Work instructions:
Give again the entries below exactly, beginning at the first line and ending at the line with "Among the many".

Items from a data source:
........

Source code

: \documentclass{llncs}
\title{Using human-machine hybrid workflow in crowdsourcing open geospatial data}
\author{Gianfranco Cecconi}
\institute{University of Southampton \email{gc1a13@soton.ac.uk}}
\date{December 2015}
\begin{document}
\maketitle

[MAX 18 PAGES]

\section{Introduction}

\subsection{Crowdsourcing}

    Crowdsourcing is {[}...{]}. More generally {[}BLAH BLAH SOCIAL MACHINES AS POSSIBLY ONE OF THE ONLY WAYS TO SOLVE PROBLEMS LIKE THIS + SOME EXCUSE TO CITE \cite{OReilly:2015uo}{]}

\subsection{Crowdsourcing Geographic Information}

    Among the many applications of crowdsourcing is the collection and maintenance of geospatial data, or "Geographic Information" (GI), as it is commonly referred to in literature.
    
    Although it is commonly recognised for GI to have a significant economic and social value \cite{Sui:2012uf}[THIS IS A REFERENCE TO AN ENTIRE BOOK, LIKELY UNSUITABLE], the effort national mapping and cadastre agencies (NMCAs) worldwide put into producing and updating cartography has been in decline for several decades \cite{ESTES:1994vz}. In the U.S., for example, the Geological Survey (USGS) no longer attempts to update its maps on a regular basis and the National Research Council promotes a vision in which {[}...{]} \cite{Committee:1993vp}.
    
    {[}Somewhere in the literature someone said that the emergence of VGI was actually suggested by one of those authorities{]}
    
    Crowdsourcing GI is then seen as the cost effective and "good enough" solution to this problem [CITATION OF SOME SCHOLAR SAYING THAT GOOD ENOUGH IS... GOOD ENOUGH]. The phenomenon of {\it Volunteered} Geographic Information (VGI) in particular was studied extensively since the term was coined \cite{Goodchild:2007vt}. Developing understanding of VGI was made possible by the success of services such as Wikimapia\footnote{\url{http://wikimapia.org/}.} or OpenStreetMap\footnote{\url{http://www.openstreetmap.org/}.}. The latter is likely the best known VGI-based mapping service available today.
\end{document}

........

Your response:
Source code

: \documentclass{llncs}
\title{Using human-machine hybrid workflow in crowdsourcing open geospatial data}
\author{Gianfranco Cecconi}
\institute{University of Southampton \email{gc1a13@soton.ac.uk}}
\date{December 2015}
\begin{document}
\maketitle

[MAX 18 PAGES]

\section{Introduction}

\subsection{Crowdsourcing}

    Crowdsourcing is {[}...{]}. More generally {[}BLAH BLAH SOCIAL MACHINES AS POSSIBLY ONE OF THE ONLY WAYS TO SOLVE PROBLEMS LIKE THIS + SOME EXCUSE TO CITE \cite{OReilly:2015uo}{]}

\subsection{Crowdsourcing Geographic Information}

    Among the many applications of crowdsourcing is the collection and maintenance of geospatial data, or "Geographic Information" (GI), as it is commonly referred to in literature.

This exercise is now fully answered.